# Aim of the exercise
From the entries below, transcribe exactly the lines between the line holding "i przeciążone procedury." and the line holding "Zawiera łącza do tematów opisujących sposób", inclusive; skip all other lines.

—————

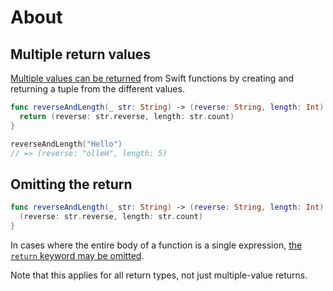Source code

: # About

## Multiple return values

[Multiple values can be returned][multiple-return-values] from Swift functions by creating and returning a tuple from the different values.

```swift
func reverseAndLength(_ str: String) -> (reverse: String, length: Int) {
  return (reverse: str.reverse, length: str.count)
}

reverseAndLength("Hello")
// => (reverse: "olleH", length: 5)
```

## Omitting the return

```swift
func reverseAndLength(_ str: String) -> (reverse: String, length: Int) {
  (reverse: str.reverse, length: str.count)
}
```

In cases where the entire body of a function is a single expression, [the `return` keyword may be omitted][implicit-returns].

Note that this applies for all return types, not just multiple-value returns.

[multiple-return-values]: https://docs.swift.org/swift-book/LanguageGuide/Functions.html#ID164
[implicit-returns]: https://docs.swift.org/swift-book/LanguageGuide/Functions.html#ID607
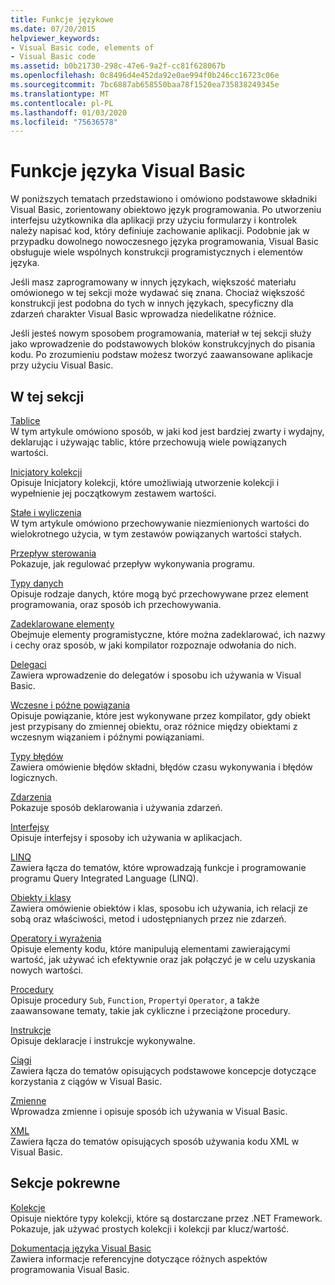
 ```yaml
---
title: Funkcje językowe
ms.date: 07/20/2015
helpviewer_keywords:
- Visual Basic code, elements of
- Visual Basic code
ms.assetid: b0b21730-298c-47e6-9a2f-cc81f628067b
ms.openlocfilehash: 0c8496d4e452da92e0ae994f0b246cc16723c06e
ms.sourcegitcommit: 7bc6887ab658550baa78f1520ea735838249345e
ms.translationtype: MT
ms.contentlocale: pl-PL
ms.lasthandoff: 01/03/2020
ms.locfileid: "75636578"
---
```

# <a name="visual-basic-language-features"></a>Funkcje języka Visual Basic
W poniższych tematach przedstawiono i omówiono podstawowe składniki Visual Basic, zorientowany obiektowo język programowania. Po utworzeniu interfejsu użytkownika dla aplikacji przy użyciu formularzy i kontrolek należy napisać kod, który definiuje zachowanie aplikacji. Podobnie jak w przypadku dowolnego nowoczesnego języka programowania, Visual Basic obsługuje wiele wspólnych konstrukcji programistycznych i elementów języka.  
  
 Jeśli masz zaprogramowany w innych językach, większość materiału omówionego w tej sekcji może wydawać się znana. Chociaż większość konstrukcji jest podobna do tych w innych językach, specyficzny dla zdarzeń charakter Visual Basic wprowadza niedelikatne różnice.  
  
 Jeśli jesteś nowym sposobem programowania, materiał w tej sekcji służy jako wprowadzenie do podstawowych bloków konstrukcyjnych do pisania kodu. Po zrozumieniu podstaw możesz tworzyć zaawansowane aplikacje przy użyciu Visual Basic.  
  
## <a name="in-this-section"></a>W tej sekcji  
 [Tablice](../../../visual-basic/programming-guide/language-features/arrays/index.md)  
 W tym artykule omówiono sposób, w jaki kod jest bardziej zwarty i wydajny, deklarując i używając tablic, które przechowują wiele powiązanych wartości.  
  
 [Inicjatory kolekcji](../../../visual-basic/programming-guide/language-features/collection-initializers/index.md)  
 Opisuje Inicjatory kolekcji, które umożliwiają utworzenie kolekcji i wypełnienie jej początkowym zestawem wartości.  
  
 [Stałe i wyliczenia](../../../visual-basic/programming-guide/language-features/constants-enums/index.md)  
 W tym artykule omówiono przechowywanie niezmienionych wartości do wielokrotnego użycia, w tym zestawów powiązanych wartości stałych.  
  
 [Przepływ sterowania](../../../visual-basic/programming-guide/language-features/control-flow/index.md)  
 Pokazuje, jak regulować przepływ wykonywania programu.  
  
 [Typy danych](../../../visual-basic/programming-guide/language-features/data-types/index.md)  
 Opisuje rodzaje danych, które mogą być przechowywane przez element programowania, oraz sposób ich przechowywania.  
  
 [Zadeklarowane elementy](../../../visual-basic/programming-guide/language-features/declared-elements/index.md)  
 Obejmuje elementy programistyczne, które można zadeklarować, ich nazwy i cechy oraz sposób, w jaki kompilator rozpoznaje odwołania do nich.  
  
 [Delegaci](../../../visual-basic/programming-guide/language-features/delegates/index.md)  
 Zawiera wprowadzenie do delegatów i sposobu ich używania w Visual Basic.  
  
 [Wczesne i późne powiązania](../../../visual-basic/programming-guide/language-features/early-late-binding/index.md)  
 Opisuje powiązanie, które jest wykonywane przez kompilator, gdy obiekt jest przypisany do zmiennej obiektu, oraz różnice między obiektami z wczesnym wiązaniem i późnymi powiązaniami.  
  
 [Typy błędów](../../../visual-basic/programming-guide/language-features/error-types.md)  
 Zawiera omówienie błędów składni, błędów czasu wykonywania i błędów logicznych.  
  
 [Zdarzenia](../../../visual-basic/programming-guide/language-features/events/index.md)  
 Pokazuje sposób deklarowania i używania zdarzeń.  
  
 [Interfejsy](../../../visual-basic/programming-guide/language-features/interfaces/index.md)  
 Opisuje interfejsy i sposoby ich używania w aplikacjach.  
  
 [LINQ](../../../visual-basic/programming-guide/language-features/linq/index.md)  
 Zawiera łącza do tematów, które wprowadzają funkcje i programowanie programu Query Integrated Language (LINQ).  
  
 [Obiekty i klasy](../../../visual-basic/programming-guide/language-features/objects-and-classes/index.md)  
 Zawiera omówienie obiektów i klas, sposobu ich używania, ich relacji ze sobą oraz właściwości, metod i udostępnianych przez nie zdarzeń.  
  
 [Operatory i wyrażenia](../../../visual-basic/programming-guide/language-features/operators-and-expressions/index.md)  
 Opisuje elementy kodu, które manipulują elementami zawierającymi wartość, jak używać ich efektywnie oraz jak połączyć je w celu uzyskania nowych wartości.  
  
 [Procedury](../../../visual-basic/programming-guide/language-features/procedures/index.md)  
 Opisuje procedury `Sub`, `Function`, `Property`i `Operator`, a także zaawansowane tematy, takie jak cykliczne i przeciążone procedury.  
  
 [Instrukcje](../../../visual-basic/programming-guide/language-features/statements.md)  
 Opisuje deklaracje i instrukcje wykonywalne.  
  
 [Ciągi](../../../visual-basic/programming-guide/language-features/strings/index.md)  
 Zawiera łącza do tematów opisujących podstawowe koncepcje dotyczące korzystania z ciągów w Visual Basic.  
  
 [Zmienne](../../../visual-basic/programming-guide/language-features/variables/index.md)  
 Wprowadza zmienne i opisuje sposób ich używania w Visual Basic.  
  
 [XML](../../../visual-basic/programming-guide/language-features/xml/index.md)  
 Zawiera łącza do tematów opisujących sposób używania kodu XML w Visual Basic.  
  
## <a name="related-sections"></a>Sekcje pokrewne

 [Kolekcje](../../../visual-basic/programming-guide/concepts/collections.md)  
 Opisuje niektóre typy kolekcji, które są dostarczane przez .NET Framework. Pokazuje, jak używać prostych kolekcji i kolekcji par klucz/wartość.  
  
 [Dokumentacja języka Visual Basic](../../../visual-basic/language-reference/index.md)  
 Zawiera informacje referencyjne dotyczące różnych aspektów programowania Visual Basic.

—————

# Solution
 Opisuje procedury `Sub`, `Function`, `Property`i `Operator`, a także zaawansowane tematy, takie jak cykliczne i przeciążone procedury.  
  
 [Instrukcje](../../../visual-basic/programming-guide/language-features/statements.md)  
 Opisuje deklaracje i instrukcje wykonywalne.  
  
 [Ciągi](../../../visual-basic/programming-guide/language-features/strings/index.md)  
 Zawiera łącza do tematów opisujących podstawowe koncepcje dotyczące korzystania z ciągów w Visual Basic.  
  
 [Zmienne](../../../visual-basic/programming-guide/language-features/variables/index.md)  
 Wprowadza zmienne i opisuje sposób ich używania w Visual Basic.  
  
 [XML](../../../visual-basic/programming-guide/language-features/xml/index.md)  
 Zawiera łącza do tematów opisujących sposób używania kodu XML w Visual Basic.  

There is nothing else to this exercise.